To lack a home for many people is to submit to unending wander lust, to an insatiable desire to see everything and experience everywhere. It becomes a sickness that invades the nervous system and takes over the body all stemming from a travel bug that entered into the system and is not treatable. After three years everything gets boring, a change is needed. To these people they cannot complain about their life without a home because it is all they have ever known and all they are interested in knowing. It is just like the small town girl who wants to be born in the small town and die there, but instead these people want to live in the home of the military and die there and live 20 places in between. Change becomes the constant. Moving becomes the solution to problems, the defense mechanism to pick up and leave when the petty fights break out and the friendships tense. To this group, keeping in touch used to be an issue that resulted in a lack of life-long friends but with the invasive and incredible invention of the Internet, immense intercontinental relationships can flourish.
Military brats, regardless of the category they slot into, flatter themselves by thinking that their lives were exotic and unique: a source of disguised bragging and country name dropping, evidence of their worldliness but ultimately the skewed idea of home will still follow them throughout their lives taunting them and forcing them to decide if they want a physical home or a military home and how they want to view themselves. It is the phenomenon called, “absence of identity.” In its advanced stages, we no longer know what nationality we are because the countries blend together and we were not necessarily born in the United States. Every small talk conversation has a three step plan: name, age, location. Without the third piece of the pie to answer specifically, we are two-thirds of a person; our incomplete identity is indicative of our situation. Every place that people go, they pick up a little something new to add to their diverse personality and soon it becomes difficult to peel back the layers of personas they have created and chew down to the core. Despite this incomplete notion of self, most people would not trade their experience for the entire sundae with a cherry on top. To recover that missing piece of our identities we have to realize that all of our previous homes have shaped who we are because and as Maya Angelou says, “I long, as does every human being, to be at home wherever I find myself.” Home is where you grow into who you are and who you become. To establish stability to chaotic lives, to help us identify our identities, to give us a place where we feel safe and comfortable—that is the power of a home. Without it, one eventually wakes up one day and realizes that the omniscient hand is not going to pick you up and plop you on the other side of the world; one is finally within reach of a physical home but feels ill at ease and realizes that a picket fence alone cannot make a house into a home.

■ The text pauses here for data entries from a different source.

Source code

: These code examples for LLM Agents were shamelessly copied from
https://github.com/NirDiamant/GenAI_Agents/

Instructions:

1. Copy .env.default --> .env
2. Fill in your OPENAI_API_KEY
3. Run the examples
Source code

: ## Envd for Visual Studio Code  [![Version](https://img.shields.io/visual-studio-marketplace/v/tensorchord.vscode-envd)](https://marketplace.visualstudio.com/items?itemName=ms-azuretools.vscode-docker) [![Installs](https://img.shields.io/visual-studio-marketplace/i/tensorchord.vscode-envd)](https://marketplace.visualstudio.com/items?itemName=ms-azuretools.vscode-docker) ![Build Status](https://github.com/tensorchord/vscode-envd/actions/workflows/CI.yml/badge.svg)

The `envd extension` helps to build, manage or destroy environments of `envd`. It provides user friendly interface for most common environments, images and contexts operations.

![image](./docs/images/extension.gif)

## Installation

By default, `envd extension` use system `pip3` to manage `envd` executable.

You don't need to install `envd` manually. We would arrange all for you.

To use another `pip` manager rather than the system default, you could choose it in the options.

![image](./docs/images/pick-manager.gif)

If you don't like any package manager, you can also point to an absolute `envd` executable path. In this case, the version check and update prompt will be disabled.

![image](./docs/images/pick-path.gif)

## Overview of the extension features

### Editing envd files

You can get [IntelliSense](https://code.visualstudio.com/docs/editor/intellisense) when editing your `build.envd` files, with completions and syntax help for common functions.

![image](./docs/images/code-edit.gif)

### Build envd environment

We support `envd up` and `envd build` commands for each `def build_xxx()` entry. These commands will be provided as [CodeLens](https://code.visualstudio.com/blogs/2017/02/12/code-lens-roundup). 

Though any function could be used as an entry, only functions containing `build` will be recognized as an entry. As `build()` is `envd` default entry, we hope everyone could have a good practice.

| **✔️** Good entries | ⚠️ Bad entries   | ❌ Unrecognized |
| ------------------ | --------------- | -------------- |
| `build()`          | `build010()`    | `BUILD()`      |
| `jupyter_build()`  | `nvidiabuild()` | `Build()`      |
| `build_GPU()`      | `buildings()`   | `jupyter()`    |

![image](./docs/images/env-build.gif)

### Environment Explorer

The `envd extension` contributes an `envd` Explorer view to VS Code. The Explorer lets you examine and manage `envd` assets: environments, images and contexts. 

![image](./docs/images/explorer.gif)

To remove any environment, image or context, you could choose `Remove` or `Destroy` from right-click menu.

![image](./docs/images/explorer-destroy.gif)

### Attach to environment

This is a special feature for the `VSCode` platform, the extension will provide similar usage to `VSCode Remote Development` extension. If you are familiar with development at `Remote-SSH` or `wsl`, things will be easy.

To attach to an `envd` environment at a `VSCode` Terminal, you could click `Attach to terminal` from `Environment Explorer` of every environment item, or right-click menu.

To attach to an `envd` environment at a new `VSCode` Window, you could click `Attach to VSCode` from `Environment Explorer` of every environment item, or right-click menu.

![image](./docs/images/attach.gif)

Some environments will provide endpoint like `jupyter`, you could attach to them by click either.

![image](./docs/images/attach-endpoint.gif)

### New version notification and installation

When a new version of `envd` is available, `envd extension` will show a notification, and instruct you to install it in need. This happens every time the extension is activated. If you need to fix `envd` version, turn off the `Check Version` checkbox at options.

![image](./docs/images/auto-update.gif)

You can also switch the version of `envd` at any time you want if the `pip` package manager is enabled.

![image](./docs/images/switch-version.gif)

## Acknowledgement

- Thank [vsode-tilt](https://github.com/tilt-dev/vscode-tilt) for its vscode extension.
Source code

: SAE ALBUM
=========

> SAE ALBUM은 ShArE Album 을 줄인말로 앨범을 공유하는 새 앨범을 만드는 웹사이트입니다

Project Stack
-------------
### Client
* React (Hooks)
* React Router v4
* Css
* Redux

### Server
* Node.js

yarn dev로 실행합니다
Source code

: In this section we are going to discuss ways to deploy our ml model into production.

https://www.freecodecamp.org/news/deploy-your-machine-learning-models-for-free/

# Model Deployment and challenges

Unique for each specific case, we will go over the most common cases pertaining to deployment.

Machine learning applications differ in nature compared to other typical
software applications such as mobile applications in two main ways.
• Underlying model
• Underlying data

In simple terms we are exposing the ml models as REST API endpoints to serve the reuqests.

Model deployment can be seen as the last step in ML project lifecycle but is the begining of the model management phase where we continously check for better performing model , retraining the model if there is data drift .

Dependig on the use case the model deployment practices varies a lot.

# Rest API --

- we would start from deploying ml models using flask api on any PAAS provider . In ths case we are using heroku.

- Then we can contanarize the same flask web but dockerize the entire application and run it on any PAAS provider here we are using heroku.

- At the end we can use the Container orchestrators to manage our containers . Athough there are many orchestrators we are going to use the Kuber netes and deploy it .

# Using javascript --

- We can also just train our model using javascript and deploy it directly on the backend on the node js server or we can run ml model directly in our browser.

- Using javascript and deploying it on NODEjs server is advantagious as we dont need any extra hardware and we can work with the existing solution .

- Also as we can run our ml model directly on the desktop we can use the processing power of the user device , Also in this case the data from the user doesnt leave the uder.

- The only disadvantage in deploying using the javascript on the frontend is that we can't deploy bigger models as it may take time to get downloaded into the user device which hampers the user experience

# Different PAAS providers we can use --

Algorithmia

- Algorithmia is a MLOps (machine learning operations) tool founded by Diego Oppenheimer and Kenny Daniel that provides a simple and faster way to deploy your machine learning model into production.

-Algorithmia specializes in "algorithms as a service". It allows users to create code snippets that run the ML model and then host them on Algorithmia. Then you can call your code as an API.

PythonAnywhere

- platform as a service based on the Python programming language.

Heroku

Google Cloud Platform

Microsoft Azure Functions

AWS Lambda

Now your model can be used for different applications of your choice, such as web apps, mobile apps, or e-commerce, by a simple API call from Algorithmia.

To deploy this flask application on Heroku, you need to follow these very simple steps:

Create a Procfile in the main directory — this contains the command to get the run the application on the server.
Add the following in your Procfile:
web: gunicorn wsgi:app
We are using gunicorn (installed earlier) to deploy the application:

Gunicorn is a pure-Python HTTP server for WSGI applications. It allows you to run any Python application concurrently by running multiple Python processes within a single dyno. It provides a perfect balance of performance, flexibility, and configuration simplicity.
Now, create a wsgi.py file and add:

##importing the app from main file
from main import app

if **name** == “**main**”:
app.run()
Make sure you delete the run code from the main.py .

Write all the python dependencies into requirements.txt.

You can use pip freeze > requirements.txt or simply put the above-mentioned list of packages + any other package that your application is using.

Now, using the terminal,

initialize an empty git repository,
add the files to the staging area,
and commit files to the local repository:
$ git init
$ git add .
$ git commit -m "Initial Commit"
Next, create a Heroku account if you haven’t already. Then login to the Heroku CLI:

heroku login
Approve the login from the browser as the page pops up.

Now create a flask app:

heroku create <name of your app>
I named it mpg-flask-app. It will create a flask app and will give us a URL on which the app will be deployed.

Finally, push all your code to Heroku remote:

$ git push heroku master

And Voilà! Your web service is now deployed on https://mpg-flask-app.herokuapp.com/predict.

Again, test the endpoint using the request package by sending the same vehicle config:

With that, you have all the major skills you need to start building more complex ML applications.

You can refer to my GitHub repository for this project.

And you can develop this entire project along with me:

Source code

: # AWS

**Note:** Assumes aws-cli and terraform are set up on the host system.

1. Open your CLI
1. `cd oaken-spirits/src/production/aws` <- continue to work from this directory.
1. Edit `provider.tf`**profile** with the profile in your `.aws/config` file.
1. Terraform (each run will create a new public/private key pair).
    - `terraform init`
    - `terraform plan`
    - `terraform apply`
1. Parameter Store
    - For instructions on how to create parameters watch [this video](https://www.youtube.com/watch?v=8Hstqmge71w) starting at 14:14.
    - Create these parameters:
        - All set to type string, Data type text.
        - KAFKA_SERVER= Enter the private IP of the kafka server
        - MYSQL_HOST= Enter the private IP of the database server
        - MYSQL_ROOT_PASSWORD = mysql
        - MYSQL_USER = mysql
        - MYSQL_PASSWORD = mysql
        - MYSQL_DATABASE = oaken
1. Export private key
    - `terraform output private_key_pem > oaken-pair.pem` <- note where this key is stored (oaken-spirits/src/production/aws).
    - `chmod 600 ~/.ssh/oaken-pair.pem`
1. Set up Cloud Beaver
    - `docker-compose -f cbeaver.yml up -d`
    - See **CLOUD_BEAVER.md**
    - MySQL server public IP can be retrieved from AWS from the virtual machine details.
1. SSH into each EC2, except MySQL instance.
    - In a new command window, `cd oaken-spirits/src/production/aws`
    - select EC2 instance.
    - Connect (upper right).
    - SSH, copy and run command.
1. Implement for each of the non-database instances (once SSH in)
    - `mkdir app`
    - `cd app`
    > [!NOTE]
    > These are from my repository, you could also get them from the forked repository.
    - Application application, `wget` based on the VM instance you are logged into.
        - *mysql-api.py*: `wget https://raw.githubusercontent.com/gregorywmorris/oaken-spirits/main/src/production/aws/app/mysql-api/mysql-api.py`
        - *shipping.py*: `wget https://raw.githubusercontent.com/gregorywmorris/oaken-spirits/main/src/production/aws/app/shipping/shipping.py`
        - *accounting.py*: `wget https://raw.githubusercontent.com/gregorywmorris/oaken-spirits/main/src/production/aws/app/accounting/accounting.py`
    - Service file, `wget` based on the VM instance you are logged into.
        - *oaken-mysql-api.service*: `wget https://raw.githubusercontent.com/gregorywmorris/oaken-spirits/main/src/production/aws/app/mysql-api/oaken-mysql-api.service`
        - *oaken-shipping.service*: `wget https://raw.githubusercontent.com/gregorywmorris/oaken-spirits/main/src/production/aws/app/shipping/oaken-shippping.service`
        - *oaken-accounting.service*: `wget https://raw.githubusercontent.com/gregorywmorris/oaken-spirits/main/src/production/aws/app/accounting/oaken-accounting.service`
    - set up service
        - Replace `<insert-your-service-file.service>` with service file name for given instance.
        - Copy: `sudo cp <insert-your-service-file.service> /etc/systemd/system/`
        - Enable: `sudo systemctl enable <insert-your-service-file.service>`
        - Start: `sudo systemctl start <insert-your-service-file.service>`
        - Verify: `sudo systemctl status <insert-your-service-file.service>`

Joan Didion is a blogger before her time who weaves the power of narrative details into her poignant narratives. Her style of writing marries well with the topic of military brats because they are a sub-culture off the radar. Their distinct ways of looking at the world and perceiving the idea of home make them unique but they also carry with them a lot of baggage from their past moves. In this project, I plan to write in the style of Didion’s “On Self-Respect” piece from Slouching Towards Bethlehem and instead look at the idea of “home.” Therefore the piece will be title “On Home.” The piece will take into account the ideas of permanence versus temporariness and volatility versus transitivity. These opposing poles will create a struggle of impending doom building suspense—elements that are key characteristics of Didion’s writing.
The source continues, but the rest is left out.